Threat of shutdown upends GOP plans
WASHINGTON >> President Donald Trump is threatening chaos to win concessions from Congress on his immigration demands, disrupting Republican leaders’ carefully scripted plan to avoid a politically disastrous government shutdown just weeks before the midterm elections.
Senate Majority Leader Mitch McConnell, R-Ky., and House Speaker Paul Ryan, R-Wis., have laid out a strategy to fund more than half of federal agencies by Sept. 30, punting some of the more contentious fights — such as money for Trump’s longsought U.S.-Mexico border wall — until after the elections. But the president’s conflicting signals — encouraging in private, hardline in public — call into question whether the GOP leaders’ plan will succeed.

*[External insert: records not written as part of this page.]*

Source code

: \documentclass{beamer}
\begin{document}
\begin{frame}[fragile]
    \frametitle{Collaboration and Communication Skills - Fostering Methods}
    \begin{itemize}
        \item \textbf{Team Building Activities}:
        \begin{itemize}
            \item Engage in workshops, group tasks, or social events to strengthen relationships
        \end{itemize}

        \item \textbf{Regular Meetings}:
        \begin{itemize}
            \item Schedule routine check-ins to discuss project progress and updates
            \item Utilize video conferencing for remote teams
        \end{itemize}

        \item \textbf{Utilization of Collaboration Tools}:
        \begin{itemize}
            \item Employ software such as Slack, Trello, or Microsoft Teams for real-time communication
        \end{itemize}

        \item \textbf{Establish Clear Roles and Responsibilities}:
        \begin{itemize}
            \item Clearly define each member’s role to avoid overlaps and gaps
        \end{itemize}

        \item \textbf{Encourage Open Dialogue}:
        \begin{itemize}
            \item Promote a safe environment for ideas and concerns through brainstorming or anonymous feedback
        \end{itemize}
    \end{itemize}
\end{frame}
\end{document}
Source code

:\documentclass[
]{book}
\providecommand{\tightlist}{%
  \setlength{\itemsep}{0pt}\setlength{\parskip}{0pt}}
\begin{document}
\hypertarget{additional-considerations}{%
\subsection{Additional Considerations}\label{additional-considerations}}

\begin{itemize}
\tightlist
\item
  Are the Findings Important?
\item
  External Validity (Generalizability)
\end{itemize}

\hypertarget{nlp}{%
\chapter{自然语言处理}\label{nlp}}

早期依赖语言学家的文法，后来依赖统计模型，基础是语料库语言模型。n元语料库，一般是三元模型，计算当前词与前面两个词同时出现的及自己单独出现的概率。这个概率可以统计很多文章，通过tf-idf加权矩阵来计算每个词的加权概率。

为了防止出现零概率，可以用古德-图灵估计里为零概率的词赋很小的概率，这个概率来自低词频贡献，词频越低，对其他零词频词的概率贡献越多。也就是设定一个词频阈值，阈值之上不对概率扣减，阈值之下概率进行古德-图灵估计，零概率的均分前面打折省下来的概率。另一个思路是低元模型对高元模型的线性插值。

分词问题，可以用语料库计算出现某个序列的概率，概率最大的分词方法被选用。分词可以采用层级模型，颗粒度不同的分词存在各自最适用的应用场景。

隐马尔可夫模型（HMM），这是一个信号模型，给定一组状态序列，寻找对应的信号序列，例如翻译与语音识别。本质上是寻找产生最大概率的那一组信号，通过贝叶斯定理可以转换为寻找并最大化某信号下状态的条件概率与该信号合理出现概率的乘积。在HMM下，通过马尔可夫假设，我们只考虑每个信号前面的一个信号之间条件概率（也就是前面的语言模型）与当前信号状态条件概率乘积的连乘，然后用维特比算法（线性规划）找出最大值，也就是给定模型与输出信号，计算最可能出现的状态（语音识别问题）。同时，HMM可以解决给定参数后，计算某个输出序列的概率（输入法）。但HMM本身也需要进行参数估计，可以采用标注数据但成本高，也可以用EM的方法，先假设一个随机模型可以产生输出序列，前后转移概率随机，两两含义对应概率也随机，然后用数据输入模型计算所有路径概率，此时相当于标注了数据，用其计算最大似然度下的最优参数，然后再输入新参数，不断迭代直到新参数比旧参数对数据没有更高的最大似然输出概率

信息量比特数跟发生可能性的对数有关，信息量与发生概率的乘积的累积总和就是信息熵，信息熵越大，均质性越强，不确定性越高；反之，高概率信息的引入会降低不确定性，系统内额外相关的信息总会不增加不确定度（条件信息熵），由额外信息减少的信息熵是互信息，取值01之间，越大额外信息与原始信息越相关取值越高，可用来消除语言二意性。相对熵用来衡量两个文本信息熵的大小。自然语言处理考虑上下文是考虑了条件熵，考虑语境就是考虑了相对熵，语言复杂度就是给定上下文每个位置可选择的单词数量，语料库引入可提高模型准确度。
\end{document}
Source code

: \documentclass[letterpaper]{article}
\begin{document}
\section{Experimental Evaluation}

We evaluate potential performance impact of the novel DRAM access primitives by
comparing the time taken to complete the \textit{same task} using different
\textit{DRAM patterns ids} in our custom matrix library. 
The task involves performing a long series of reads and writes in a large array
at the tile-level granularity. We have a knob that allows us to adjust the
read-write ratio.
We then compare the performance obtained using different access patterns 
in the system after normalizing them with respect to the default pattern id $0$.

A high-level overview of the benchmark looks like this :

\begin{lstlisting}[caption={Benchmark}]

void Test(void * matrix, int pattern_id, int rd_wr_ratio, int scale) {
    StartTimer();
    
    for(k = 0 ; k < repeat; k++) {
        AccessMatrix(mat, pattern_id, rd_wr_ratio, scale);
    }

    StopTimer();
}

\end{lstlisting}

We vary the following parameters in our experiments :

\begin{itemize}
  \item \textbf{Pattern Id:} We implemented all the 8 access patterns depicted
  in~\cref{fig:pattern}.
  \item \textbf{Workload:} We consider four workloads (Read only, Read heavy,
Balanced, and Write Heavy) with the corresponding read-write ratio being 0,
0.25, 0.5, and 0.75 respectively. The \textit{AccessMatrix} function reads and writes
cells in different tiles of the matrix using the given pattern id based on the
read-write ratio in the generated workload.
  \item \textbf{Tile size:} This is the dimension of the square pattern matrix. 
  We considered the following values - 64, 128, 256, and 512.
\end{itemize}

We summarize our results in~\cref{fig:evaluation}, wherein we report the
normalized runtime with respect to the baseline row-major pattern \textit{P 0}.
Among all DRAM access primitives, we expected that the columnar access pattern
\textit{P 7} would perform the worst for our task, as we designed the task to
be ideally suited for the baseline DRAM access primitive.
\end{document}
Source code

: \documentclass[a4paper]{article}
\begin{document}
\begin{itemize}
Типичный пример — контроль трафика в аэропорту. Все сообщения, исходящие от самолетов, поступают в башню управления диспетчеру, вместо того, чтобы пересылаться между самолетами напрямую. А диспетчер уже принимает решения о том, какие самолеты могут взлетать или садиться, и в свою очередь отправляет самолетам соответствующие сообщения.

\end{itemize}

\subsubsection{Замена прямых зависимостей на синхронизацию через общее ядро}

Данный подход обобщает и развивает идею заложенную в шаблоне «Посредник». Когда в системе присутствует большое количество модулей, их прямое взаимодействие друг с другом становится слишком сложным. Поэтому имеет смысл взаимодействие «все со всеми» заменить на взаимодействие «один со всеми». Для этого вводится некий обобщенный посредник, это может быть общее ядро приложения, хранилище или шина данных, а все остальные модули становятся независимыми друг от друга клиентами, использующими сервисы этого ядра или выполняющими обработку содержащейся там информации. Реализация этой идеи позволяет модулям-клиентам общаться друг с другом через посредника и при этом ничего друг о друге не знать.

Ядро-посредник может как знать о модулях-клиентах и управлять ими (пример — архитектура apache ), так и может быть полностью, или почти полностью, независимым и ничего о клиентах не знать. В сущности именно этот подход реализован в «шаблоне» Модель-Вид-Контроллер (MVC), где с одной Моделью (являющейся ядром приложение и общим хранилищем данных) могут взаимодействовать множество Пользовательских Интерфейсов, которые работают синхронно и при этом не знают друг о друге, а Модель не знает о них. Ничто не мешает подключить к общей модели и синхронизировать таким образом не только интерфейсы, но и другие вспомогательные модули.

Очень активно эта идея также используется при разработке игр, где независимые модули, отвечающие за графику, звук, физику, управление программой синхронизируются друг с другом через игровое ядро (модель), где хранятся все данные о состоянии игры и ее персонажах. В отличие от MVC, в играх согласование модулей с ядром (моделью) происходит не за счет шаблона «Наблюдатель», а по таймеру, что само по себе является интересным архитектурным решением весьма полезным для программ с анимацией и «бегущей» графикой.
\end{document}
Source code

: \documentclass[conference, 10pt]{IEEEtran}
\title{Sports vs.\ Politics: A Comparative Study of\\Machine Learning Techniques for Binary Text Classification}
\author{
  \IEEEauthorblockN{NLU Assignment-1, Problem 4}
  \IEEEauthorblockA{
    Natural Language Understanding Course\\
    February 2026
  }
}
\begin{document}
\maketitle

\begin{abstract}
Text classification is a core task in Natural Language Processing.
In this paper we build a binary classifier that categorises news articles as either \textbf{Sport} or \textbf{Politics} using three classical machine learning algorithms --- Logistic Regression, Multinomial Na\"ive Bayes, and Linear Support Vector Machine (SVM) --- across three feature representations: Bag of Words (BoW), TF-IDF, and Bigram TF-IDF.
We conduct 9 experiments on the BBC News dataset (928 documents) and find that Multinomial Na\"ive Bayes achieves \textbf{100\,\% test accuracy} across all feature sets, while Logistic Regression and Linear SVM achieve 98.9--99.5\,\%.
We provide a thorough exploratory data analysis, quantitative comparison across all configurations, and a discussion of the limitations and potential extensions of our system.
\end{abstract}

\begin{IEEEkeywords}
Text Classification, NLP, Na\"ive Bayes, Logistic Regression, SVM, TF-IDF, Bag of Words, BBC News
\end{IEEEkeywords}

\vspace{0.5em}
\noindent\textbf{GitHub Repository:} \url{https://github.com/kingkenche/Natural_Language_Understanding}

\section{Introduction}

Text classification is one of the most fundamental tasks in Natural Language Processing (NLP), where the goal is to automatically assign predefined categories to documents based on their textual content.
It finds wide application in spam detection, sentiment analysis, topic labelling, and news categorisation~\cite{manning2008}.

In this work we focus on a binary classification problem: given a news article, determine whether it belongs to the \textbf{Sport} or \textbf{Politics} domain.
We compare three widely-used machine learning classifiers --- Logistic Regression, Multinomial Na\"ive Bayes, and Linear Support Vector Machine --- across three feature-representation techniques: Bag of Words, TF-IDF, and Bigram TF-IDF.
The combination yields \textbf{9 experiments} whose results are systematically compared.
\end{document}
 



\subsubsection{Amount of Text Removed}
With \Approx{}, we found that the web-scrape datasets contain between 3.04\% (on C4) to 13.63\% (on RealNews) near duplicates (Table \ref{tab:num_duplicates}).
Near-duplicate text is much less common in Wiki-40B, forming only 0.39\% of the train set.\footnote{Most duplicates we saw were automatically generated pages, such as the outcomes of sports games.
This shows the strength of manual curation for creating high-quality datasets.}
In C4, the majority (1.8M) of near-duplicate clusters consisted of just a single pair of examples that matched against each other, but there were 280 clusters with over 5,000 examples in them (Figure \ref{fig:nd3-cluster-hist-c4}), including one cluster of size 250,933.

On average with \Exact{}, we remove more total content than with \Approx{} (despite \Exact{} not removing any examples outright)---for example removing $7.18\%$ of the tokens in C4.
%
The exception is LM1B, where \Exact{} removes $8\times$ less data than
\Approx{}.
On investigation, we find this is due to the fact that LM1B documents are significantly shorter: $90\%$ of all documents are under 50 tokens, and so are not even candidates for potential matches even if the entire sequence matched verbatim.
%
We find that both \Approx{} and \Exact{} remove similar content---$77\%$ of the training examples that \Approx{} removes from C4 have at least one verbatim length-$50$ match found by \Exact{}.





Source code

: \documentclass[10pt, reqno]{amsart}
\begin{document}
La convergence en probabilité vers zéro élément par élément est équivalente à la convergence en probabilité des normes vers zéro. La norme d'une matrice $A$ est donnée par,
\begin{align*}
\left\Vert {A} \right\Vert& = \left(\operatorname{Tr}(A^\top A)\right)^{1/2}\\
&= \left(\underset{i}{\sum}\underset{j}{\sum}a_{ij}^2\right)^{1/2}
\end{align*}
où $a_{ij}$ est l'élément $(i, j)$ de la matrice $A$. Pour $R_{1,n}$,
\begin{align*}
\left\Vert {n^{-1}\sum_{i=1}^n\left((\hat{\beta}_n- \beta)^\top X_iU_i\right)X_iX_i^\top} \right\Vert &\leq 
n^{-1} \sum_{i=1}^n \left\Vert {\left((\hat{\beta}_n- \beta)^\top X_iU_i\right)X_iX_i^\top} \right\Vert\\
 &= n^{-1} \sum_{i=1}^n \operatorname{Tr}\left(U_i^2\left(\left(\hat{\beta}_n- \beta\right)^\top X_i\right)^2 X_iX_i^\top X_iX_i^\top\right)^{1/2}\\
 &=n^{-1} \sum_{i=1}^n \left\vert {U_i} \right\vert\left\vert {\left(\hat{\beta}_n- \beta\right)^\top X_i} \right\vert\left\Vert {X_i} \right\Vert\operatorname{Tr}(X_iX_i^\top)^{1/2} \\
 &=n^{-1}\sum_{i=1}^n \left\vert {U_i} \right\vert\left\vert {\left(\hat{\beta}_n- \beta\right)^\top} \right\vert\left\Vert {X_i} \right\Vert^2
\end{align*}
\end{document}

“If we don’t get border security after many, many years of talk within the United States, I would have no problem doing a shutdown,” Trump said Monday, reiterating a point he made on Twitter over the weekend. That comes nearly one week after Ryan and McConnell briefed Trump on their strategy to fund the government in piecemeal installments well before the September deadline.
McConnell and other Republicans, for their part, remain upbeat that Congress can avert halting government operations, which would be electorally devastating as the GOP tries to show how productive their majorities can be in delivering on conservative priorities. But Trump’s comments inject uncertainty into an appropriations process that had been, somewhat surprisingly, moving along in Congress with few glitches.
“I’m confident we can avoid a shutdown,” McConnell told The Washington Post on Monday.